What is being asked >>
Only one span belongs in the answer: the line holding "service postgresql restart" through the last line of the entries below, retyped exactly.

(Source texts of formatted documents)
-=-=-=-=-

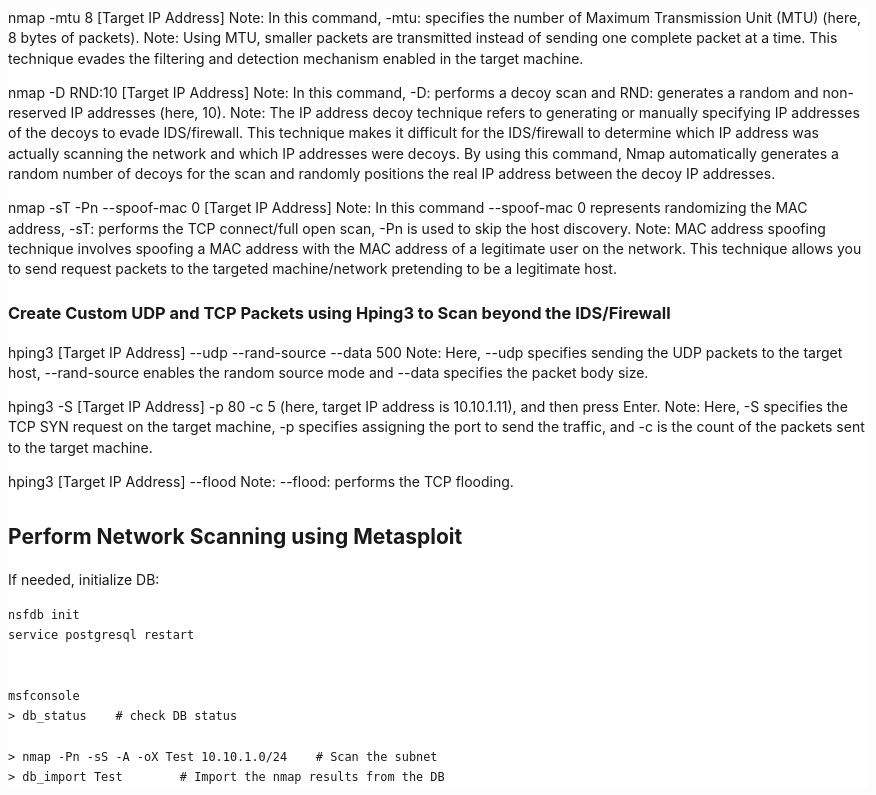 
nmap -mtu 8 [Target IP Address]
Note: In this command, -mtu: specifies the number of Maximum Transmission Unit (MTU) (here, 8 bytes of packets).
Note: Using MTU, smaller packets are transmitted instead of sending one complete packet at a time. This technique evades the filtering and detection mechanism enabled in the target machine.


nmap -D RND:10 [Target IP Address]
Note: In this command, -D: performs a decoy scan and RND: generates a random and non-reserved IP addresses (here, 10).
Note: The IP address decoy technique refers to generating or manually specifying IP addresses of the decoys to evade IDS/firewall. This technique makes it difficult for the IDS/firewall to determine which IP address was actually scanning the network and which IP addresses were decoys. By using this command, Nmap automatically generates a random number of decoys for the scan and randomly positions the real IP address between the decoy IP addresses.


nmap -sT -Pn --spoof-mac 0 [Target IP Address]
Note: In this command --spoof-mac 0 represents randomizing the MAC address, -sT: performs the TCP connect/full open scan, -Pn is used to skip the host discovery.
Note: MAC address spoofing technique involves spoofing a MAC address with the MAC address of a legitimate user on the network. This technique allows you to send request packets to the targeted machine/network pretending to be a legitimate host.


### Create Custom UDP and TCP Packets using Hping3 to Scan beyond the IDS/Firewall

hping3 [Target IP Address] --udp --rand-source --data 500
Note: Here, --udp specifies sending the UDP packets to the target host, --rand-source enables the random source mode and --data specifies the packet body size.


hping3 -S [Target IP Address] -p 80 -c 5 (here, target IP address is 10.10.1.11), and then press Enter.
Note: Here, -S specifies the TCP SYN request on the target machine, -p specifies assigning the port to send the traffic, and -c is the count of the packets sent to the target machine.


hping3 [Target IP Address] --flood
Note: --flood: performs the TCP flooding.



## Perform Network Scanning using Metasploit

If needed, initialize DB:

    nsfdb init
	service postgresql restart


    msfconsole
	> db_status    # check DB status
	
    > nmap -Pn -sS -A -oX Test 10.10.1.0/24    # Scan the subnet
	> db_import Test		# Import the nmap results from the DB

-=-=-=-=-

Exercise response >>
	service postgresql restart


    msfconsole
	> db_status    # check DB status
	
    > nmap -Pn -sS -A -oX Test 10.10.1.0/24    # Scan the subnet
	> db_import Test		# Import the nmap results from the DB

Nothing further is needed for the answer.